> Required work: Set down the data again exactly. Pictures are not part of the copy.

-- Dataset follows --

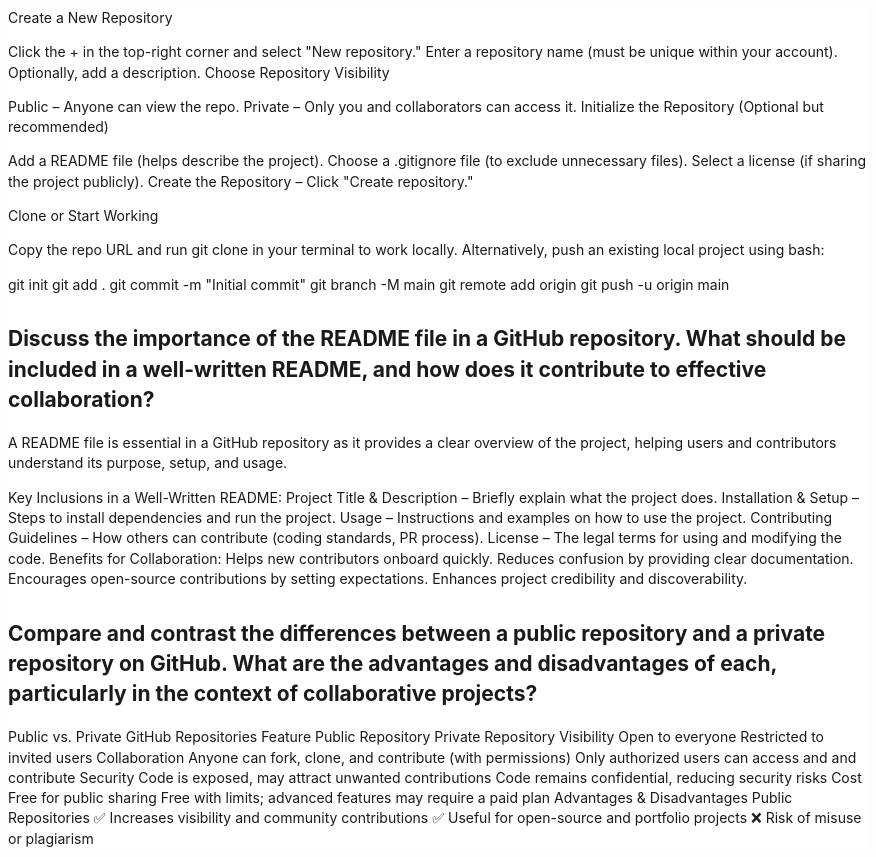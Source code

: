 Create a New Repository

Click the + in the top-right corner and select "New repository."
Enter a repository name (must be unique within your account).
Optionally, add a description.
Choose Repository Visibility

Public – Anyone can view the repo.
Private – Only you and collaborators can access it.
Initialize the Repository (Optional but recommended)

Add a README file (helps describe the project).
Choose a .gitignore file (to exclude unnecessary files).
Select a license (if sharing the project publicly).
Create the Repository – Click "Create repository."

Clone or Start Working

Copy the repo URL and run git clone <repo-url> in your terminal to work locally.
Alternatively, push an existing local project using bash:

git init
git add .
git commit -m "Initial commit"
git branch -M main
git remote add origin <repo-url>
git push -u origin main

## Discuss the importance of the README file in a GitHub repository. What should be included in a well-written README, and how does it contribute to effective collaboration?
A README file is essential in a GitHub repository as it provides a clear overview of the project, helping users and contributors understand its purpose, setup, and usage.

Key Inclusions in a Well-Written README:
Project Title & Description – Briefly explain what the project does.
Installation & Setup – Steps to install dependencies and run the project.
Usage – Instructions and examples on how to use the project.
Contributing Guidelines – How others can contribute (coding standards, PR process).
License – The legal terms for using and modifying the code.
Benefits for Collaboration:
Helps new contributors onboard quickly.
Reduces confusion by providing clear documentation.
Encourages open-source contributions by setting expectations.
Enhances project credibility and discoverability.
## Compare and contrast the differences between a public repository and a private repository on GitHub. What are the advantages and disadvantages of each, particularly in the context of collaborative projects?
Public vs. Private GitHub Repositories
Feature	         Public Repository	                                        Private Repository
Visibility	     Open to everyone	                                        Restricted to invited users
Collaboration	 Anyone can fork, clone, and contribute (with permissions)	Only authorized users can access   and                                                                          and contribute
Security	     Code is exposed, may attract unwanted contributions	    Code remains confidential, reducing security risks
Cost	         Free for public sharing	                                 Free with limits; advanced features                                                                       may require a paid plan
Advantages & Disadvantages
Public Repositories
✅ Increases visibility and community contributions
✅ Useful for open-source and portfolio projects
❌ Risk of misuse or plagiarism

-- Dataset concluded --

> Your solution:
Source code

: Create a New Repository

Click the + in the top-right corner and select "New repository."
Enter a repository name (must be unique within your account).
Optionally, add a description.
Choose Repository Visibility

Public – Anyone can view the repo.
Private – Only you and collaborators can access it.
Initialize the Repository (Optional but recommended)

Add a README file (helps describe the project).
Choose a .gitignore file (to exclude unnecessary files).
Select a license (if sharing the project publicly).
Create the Repository – Click "Create repository."

Clone or Start Working

Copy the repo URL and run git clone <repo-url> in your terminal to work locally.
Alternatively, push an existing local project using bash:

git init
git add .
git commit -m "Initial commit"
git branch -M main
git remote add origin <repo-url>
git push -u origin main

## Discuss the importance of the README file in a GitHub repository. What should be included in a well-written README, and how does it contribute to effective collaboration?
A README file is essential in a GitHub repository as it provides a clear overview of the project, helping users and contributors understand its purpose, setup, and usage.

Key Inclusions in a Well-Written README:
Project Title & Description – Briefly explain what the project does.
Installation & Setup – Steps to install dependencies and run the project.
Usage – Instructions and examples on how to use the project.
Contributing Guidelines – How others can contribute (coding standards, PR process).
License – The legal terms for using and modifying the code.
Benefits for Collaboration:
Helps new contributors onboard quickly.
Reduces confusion by providing clear documentation.
Encourages open-source contributions by setting expectations.
Enhances project credibility and discoverability.
## Compare and contrast the differences between a public repository and a private repository on GitHub. What are the advantages and disadvantages of each, particularly in the context of collaborative projects?
Public vs. Private GitHub Repositories
Feature	         Public Repository	                                        Private Repository
Visibility	     Open to everyone	                                        Restricted to invited users
Collaboration	 Anyone can fork, clone, and contribute (with permissions)	Only authorized users can access   and                                                                          and contribute
Security	     Code is exposed, may attract unwanted contributions	    Code remains confidential, reducing security risks
Cost	         Free for public sharing	                                 Free with limits; advanced features                                                                       may require a paid plan
Advantages & Disadvantages
Public Repositories
✅ Increases visibility and community contributions
✅ Useful for open-source and portfolio projects
❌ Risk of misuse or plagiarism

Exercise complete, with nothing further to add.